Requirement
Restate word for word the section of the entries that opens at the line containing "add origin url" and closes at the line containing "# Реализация", both lines kept, pictures dropped.

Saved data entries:
########

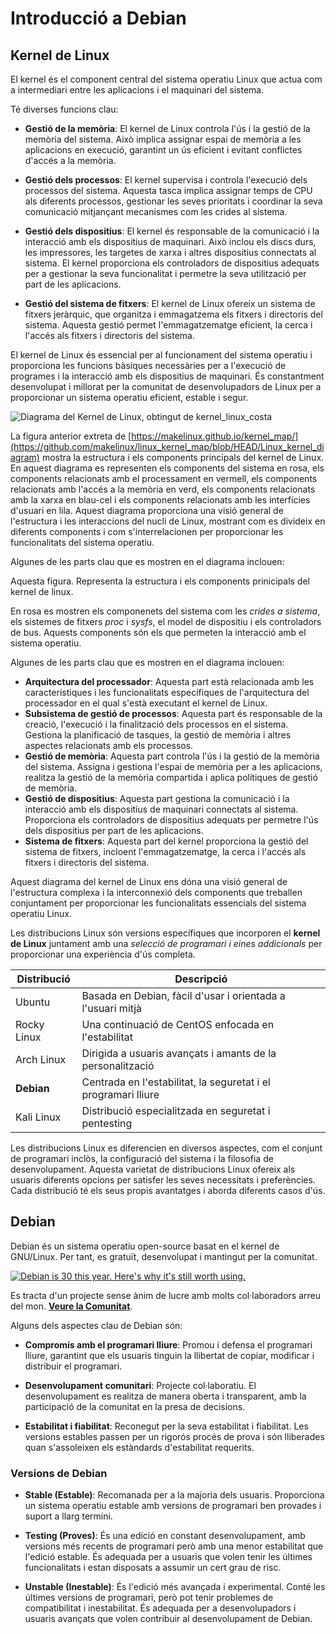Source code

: # Introducció a Debian

## Kernel de Linux

El kernel és el component central del sistema operatiu Linux que actua com a intermediari entre les aplicacions i el maquinari del sistema. 

Té diverses funcions clau:

- **Gestió de la memòria**: El kernel de Linux controla l'ús i la gestió de la memòria del sistema. Això implica assignar espai de memòria a les aplicacions en execució, garantint un ús eficient i evitant conflictes d'accés a la memòria.

- **Gestió dels processos**: El kernel supervisa i controla l'execució dels processos del sistema. Aquesta tasca implica assignar temps de CPU als diferents processos, gestionar les seves prioritats i coordinar la seva comunicació mitjançant mecanismes com les crides al sistema.

- **Gestió dels dispositius**: El kernel és responsable de la comunicació i la interacció amb els dispositius de maquinari. Això inclou els discs durs, les impressores, les targetes de xarxa i altres dispositius connectats al sistema. El kernel proporciona els controladors de dispositius adequats per a gestionar la seva funcionalitat i permetre la seva utilització per part de les aplicacions.

- **Gestió del sistema de fitxers**: El kernel de Linux ofereix un sistema de fitxers jeràrquic, que organitza i emmagatzema els fitxers i directoris del sistema. Aquesta gestió permet l'emmagatzematge eficient, la cerca i l'accés als fitxers i directoris del sistema.

El kernel de Linux és essencial per al funcionament del sistema operatiu i proporciona les funcions bàsiques necessàries per a l'execució de programes i la interacció amb els dispositius de maquinari. És constantment desenvolupat i millorat per la comunitat de desenvolupadors de Linux per a proporcionar un sistema operatiu eficient, estable i segur.


![Diagrama del Kernel de Linux, obtingut de kernel_linux_costa](https://graphviz.org/Gallery/directed/Linux_kernel_diagram.svg)

La figura anterior  extreta de [https://makelinux.github.io/kernel_map/](https://github.com/makelinux/linux_kernel_map/blob/HEAD/Linux_kernel_diagram) mostra la estructura i els components principals del kernel de Linux. En aquest diagrama es representen els components del sistema en rosa, els components relacionats amb el processament en vermell, els components relacionats amb l'accés a la memòria en verd, els components relacionats amb la xarxa en blau-cel i els components relacionats amb les interfícies d'usuari en lila. Aquest diagrama proporciona una visió general de l'estructura i les interaccions del nucli de Linux, mostrant com es divideix en diferents components i com s'interrelacionen per proporcionar les funcionalitats del sistema operatiu.

Algunes de les parts clau que es mostren en el diagrama inclouen:

Aquesta figura. Representa la estructura i els components prinicipals del kernel de linux. 

En rosa es mostren els componenets del sistema com les *crides a sistema*, els sistemes de fitxers *proc* i *sysfs*, el model de dispositiu i els controladors de bus. Aquests components són els que permeten la interacció amb el sistema operatiu.

Algunes de les parts clau que es mostren en el diagrama inclouen:

- **Arquitectura del processador**: Aquesta part està relacionada amb les característiques i les funcionalitats específiques de l'arquitectura del processador en el qual s'està executant el kernel de Linux.
- **Subsistema de gestió de processos**: Aquesta part és responsable de la creació, l'execució i la finalització dels processos en el sistema. Gestiona la planificació de tasques, la gestió de memòria i altres aspectes relacionats amb els processos.
- **Gestió de memòria**: Aquesta part controla l'ús i la gestió de la memòria del sistema. Assigna i gestiona l'espai de memòria per a les aplicacions, realitza la gestió de la memòria compartida i aplica polítiques de gestió de memòria.
- **Gestió de dispositius**: Aquesta part gestiona la comunicació i la interacció amb els dispositius de maquinari connectats al sistema. Proporciona els controladors de dispositius adequats per permetre l'ús dels dispositius per part de les aplicacions.
- **Sistema de fitxers**: Aquesta part del kernel proporciona la gestió del sistema de fitxers, incloent l'emmagatzematge, la cerca i l'accés als fitxers i directoris del sistema.

Aquest diagrama del kernel de Linux ens dóna una visió general de l'estructura complexa i la interconnexió dels components que treballen conjuntament per proporcionar les funcionalitats essencials del sistema operatiu Linux.

Les distribucions Linux són versions específiques que incorporen el **kernel de Linux** juntament amb una *selecció de programari i eines addicionals* per proporcionar una experiència d'ús completa.

| Distribució | Descripció                                                 |
|-------------|------------------------------------------------------------|
| Ubuntu      | Basada en Debian, fàcil d'usar i orientada a l'usuari mitjà |
| Rocky Linux | Una continuació de CentOS enfocada en l'estabilitat         |
| Arch Linux  | Dirigida a usuaris avançats i amants de la personalització  |
| **Debian**  | Centrada en l'estabilitat, la seguretat i el programari lliure |
| Kali Linux  | Distribució especialitzada en seguretat i pentesting         |

 Les distribucions Linux es diferencien en diversos aspectes, com el conjunt de programari inclòs, la configuració del sistema i la filosofia de desenvolupament. Aquesta varietat de distribucions Linux ofereix als usuaris diferents opcions per satisfer les seves necessitats i preferències. Cada distribució té els seus propis avantatges i aborda diferents casos d'ús.


## Debian

Debian és un sistema operatiu open-source basat en el kernel de GNU/Linux. Per tant, es gratuït, desenvolupat i mantingut per la comunitat. 

[![Debian is 30 this year. Here's why it's still worth using.](https://img.youtube.com/vi/jhFH03t4HUY/mqdefault.jpg)](https://www.youtube.com/watch?v=jhFH03t4HUY)

Es tracta d'un projecte sense ànim de lucre amb molts col·laboradors arreu del mon. **[Veure la Comunitat](https://wiki.debian.org/Community)**.

Alguns dels aspectes clau de Debian són:

* **Compromís amb el programari lliure**: Promou i defensa el programari lliure, garantint que els usuaris tinguin la llibertat de copiar, modificar i distribuir el programari.

* **Desenvolupament comunitari**: Projecte col·laboratiu. El desenvolupament es realitza de manera oberta i transparent, amb la participació de la comunitat en la presa de decisions.

* **Estabilitat i fiabilitat**: Reconegut per la seva estabilitat i fiabilitat. Les versions estables passen per un rigorós procés de prova i són lliberades quan s'assoleixen els estàndards d'estabilitat requerits.


### Versions de Debian

* **Stable (Estable)**: Recomanada per a la majoria dels usuaris. Proporciona un sistema operatiu estable amb versions de programari ben provades i suport a llarg termini.

* **Testing (Proves)**: És una edició en constant desenvolupament, amb versions més recents de programari però amb una menor estabilitat que l'edició estable. És adequada per a usuaris que volen tenir les últimes funcionalitats i estan disposats a assumir un cert grau de risc.

* **Unstable (Inestable)**: És l'edició més avançada i experimental. Conté les últimes versions de programari, però pot tenir problemes de compatibilitat i inestabilitat. És adequada per a desenvolupadors i usuaris avançats que volen contribuir al desenvolupament de Debian.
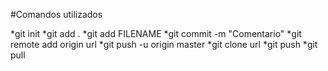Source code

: #Comandos utilizados

*git init
*git add .
*git add FILENAME
*git commit -m "Comentario"
*git remote add origin url
*git push -u origin master
*git clone url
*git push
*git pull
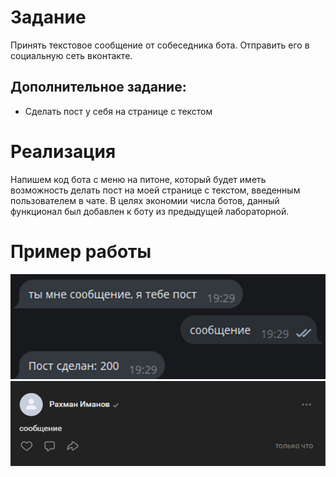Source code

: # Задание

Принять текстовое сообщение от собеседника бота. Отправить его в социальную сеть вконтакте.

## Дополнительное задание:

- Сделать пост у себя на странице с текстом 

# Реализация

Напишем код бота с меню на питоне, который будет иметь возможность делать пост на моей странице с текстом, введенным пользователем в чате. В целях экономии числа ботов, данный функционал был добавлен к боту из предыдущей лабораторной. 

# Пример работы

![](./../images/lab10/image.png)
![](./../images/lab10/image%20copy.png)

########

Response to the exercise
*git remote add origin url
*git push -u origin master
*git clone url
*git push
*git pull
Source code

: # Задание

Принять текстовое сообщение от собеседника бота. Отправить его в социальную сеть вконтакте.

## Дополнительное задание:

- Сделать пост у себя на странице с текстом 

# Реализация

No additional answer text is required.